_ENTRIES SUPPLIED_:
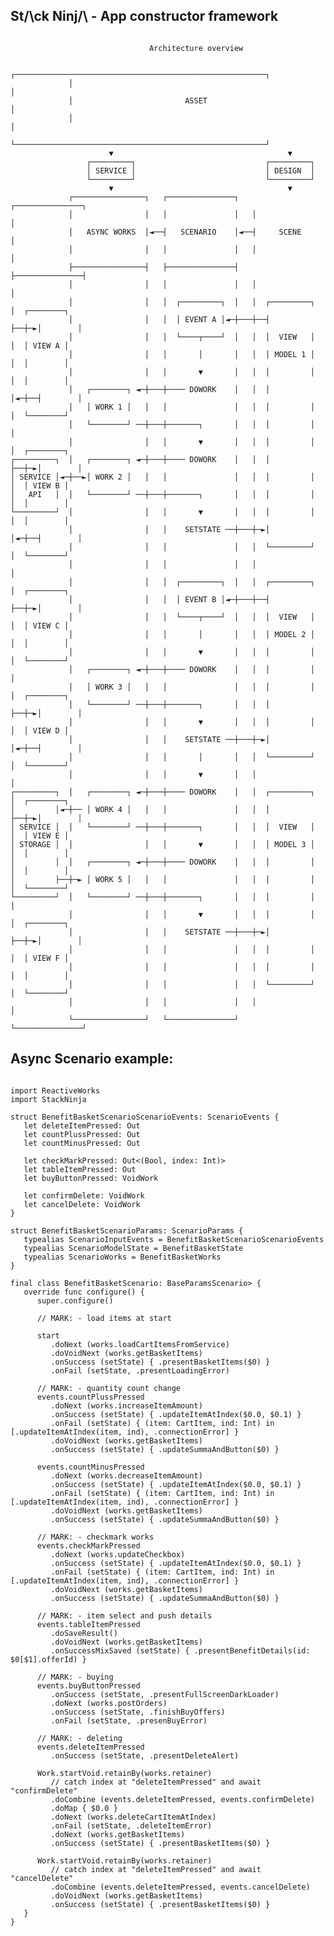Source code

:                   
St/\ck Ninj/\ - App constructor framework
-------------------------------------------

<pre><code>                                   
                               Architecture overview

             ┌────────────────────────────────────────────────────────┐
             │                                                        │
             │                         ASSET                          │
             │                                                        │
             └────────────────────────────────────────────────────────┘
                      ▼                                       ▼
                 ┌─────────┐                             ┌─────────┐
                 │ SERVICE │                             │ DESIGN  │
                 └─────────┘                             └─────────┘
                      ▼                                       ▼
             ┌────────────────┐   ┌───────────────┐   ┌───────────────┐
             │                │   │               │   │               │
             │   ASYNC WORKS  │◄──┤   SCENARIO    │◄──┤     SCENE     │
             │                │   │               │   │               │
             ├────────────────┤   ├───────────────┤   ├───────────────┤
             │                │   │               │   │               │
             │                │   │  ┌─────────┐  │   │  ┌─────────┐  │  ┌────────┐
             │                │   │  │ EVENT A │◄─┼───┼──┤         ├──┼─►│        │
             │                │   │  └────┬────┘  │   │  │  VIEW   │  │  │ VIEW A │
             │                │   │       │       │   │  │ MODEL 1 │  │  │        │
             │                │   │       ▼       │   │  │         │  │  │        │
             │   ┌────────┐ ◄─┼───┼──── DOWORK    │   │  │         │◄─┼──┤        │
             │   │ WORK 1 │   │   │               │   │  │         │  │  └────────┘
             │   └────────┘ ──┼───┼───────┐       │   │  │         │  │            
             │                │   │       ▼       │   │  │         │  │  ┌────────┐
┌─────────┐  │   ┌────────┐ ◄─┼───┼──── DOWORK    │   │  │         ├──┼─►│        │
│ SERVICE │◄─┼──►│ WORK 2 │   │   │               │   │  │         │  │  │ VIEW B │
│   API   │  │   └────────┘ ──┼───┼───────┐       │   │  │         │  │  │        │
└─────────┘  │                │   │       ▼       │   │  │         │  │  │        │
             │                │   │    SETSTATE ──┼───┼─►│         │◄─┼──┤        │
             │                │   │               │   │  └─────────┘  │  └────────┘
             │                │   │               │   │               │            
             │                │   │  ┌─────────┐  │   │  ┌─────────┐  │  ┌────────┐
             │                │   │  │ EVENT B │◄─┼───┼──┤         ├──┼─►│        │
             │                │   │  └────┬────┘  │   │  │  VIEW   │  │  │ VIEW C │
             │                │   │       │       │   │  │ MODEL 2 │  │  │        │
             │                │   │       ▼       │   │  │         │  │  └────────┘
             │   ┌────────┐ ◄─┼───┼──── DOWORK    │   │  │         │  │            
             │   │ WORK 3 │   │   │               │   │  │         │  │  ┌────────┐
             │   └────────┘ ──┼───┼───────┐       │   │  │         ├──┼─►│        │
             │                │   │       ▼       │   │  │         │  │  │ VIEW D │
             │                │   │    SETSTATE ──┼───┼─►│         │◄─┼──┤        │
             │                │   │       │       │   │  └─────────┘  │  └────────┘
             │                │   │       ▼       │   │               │            
┌─────────┐  │   ┌────────┐ ◄─┼───┼──── DOWORK    │   │  ┌─────────┐  │  ┌────────┐
│         │◄─┼── │ WORK 4 │   │   │               │   │  │         ├──┼─►│        │
│ SERVICE │  │   └────────┘ ──┼───┼───────┐       │   │  │  VIEW   │  │  │ VIEW E │
│ STORAGE │  │                │   │       ▼       │   │  │ MODEL 3 │  │  │        │
│         │  │   ┌────────┐ ◄─┼───┼──── DOWORK    │   │  │         │  │  │        │
│         ├──┼─► │ WORK 5 │   │   │               │   │  │         │  │  └────────┘
└─────────┘  │   └────────┘ ──┼───┼───────┐       │   │  │         │  │            
             │                │   │       ▼       │   │  │         │  │  ┌────────┐
             │                │   │    SETSTATE ──┼───┼─►│         ├──┼─►│        │
             │                │   │               │   │  │         │  │  │ VIEW F │
             │                │   │               │   │  │         │  │  │        │
             │                │   │               │   │  └─────────┘  │  └────────┘
             │                │   │               │   │               │            
             └────────────────┘   └───────────────┘   └───────────────┘             
</code></pre>                                                                                        
             
             
Async Scenario example:
-----------------------
<pre><code>      
import ReactiveWorks
import StackNinja

struct BenefitBasketScenarioScenarioEvents: ScenarioEvents {
   let deleteItemPressed: Out<Int>
   let countPlussPressed: Out<Int>
   let countMinusPressed: Out<Int>

   let checkMarkPressed: Out<(Bool, index: Int)>
   let tableItemPressed: Out<Int>
   let buyButtonPressed: VoidWork

   let confirmDelete: VoidWork
   let cancelDelete: VoidWork
}

struct BenefitBasketScenarioParams<Asset: AssetProtocol>: ScenarioParams {
   typealias ScenarioInputEvents = BenefitBasketScenarioScenarioEvents
   typealias ScenarioModelState = BenefitBasketState
   typealias ScenarioWorks = BenefitBasketWorks<Asset>
}

final class BenefitBasketScenario<Asset: AssetProtocol>: BaseParamsScenario<BenefitBasketScenarioParams<Asset>> {
   override func configure() {
      super.configure()

      // MARK: - load items at start
      
      start
         .doNext (works.loadCartItemsFromService)
         .doVoidNext (works.getBasketItems)
         .onSuccess (setState) { .presentBasketItems($0) }
         .onFail (setState, .presentLoadingError)

      // MARK: - quantity count change
      events.countPlussPressed
         .doNext (works.increaseItemAmount)
         .onSuccess (setState) { .updateItemAtIndex($0.0, $0.1) }
         .onFail (setState) { (item: CartItem, ind: Int) in [.updateItemAtIndex(item, ind), .connectionError] }
         .doVoidNext (works.getBasketItems)
         .onSuccess (setState) { .updateSummaAndButton($0) }

      events.countMinusPressed
         .doNext (works.decreaseItemAmount)
         .onSuccess (setState) { .updateItemAtIndex($0.0, $0.1) }
         .onFail (setState) { (item: CartItem, ind: Int) in [.updateItemAtIndex(item, ind), .connectionError] }
         .doVoidNext (works.getBasketItems)
         .onSuccess (setState) { .updateSummaAndButton($0) }

      // MARK: - checkmark works
      events.checkMarkPressed
         .doNext (works.updateCheckbox)
         .onSuccess (setState) { .updateItemAtIndex($0.0, $0.1) }
         .onFail (setState) { (item: CartItem, ind: Int) in [.updateItemAtIndex(item, ind), .connectionError] }
         .doVoidNext (works.getBasketItems)
         .onSuccess (setState) { .updateSummaAndButton($0) }

      // MARK: - item select and push details
      events.tableItemPressed
         .doSaveResult()
         .doVoidNext (works.getBasketItems)
         .onSuccessMixSaved (setState) { .presentBenefitDetails(id: $0[$1].offerId) }

      // MARK: - buying
      events.buyButtonPressed
         .onSuccess (setState, .presentFullScreenDarkLoader)
         .doNext (works.postOrders)
         .onSuccess (setState, .finishBuyOffers)
         .onFail (setState, .presenBuyError)
      
      // MARK: - deleting
      events.deleteItemPressed
         .onSuccess (setState, .presentDeleteAlert)

      Work.startVoid.retainBy(works.retainer)
         // catch index at "deleteItemPressed" and await "confirmDelete"
         .doCombine (events.deleteItemPressed, events.confirmDelete)
         .doMap { $0.0 }
         .doNext (works.deleteCartItemAtIndex)
         .onFail (setState, .deleteItemError)
         .doNext (works.getBasketItems)
         .onSuccess (setState) { .presentBasketItems($0) }

      Work.startVoid.retainBy(works.retainer)
         // catch index at "deleteItemPressed" and await "cancelDelete"
         .doCombine (events.deleteItemPressed, events.cancelDelete)
         .doVoidNext (works.getBasketItems)
         .onSuccess (setState) { .presentBasketItems($0) }
   }
}
</code></pre>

_EXERCISE_: What lines in the entries contain "VoidWork"? Report each one by copying it.

_RESPONSE FOR THIS EXERCISE_:
   let buyButtonPressed: VoidWork
   let confirmDelete: VoidWork
   let cancelDelete: VoidWork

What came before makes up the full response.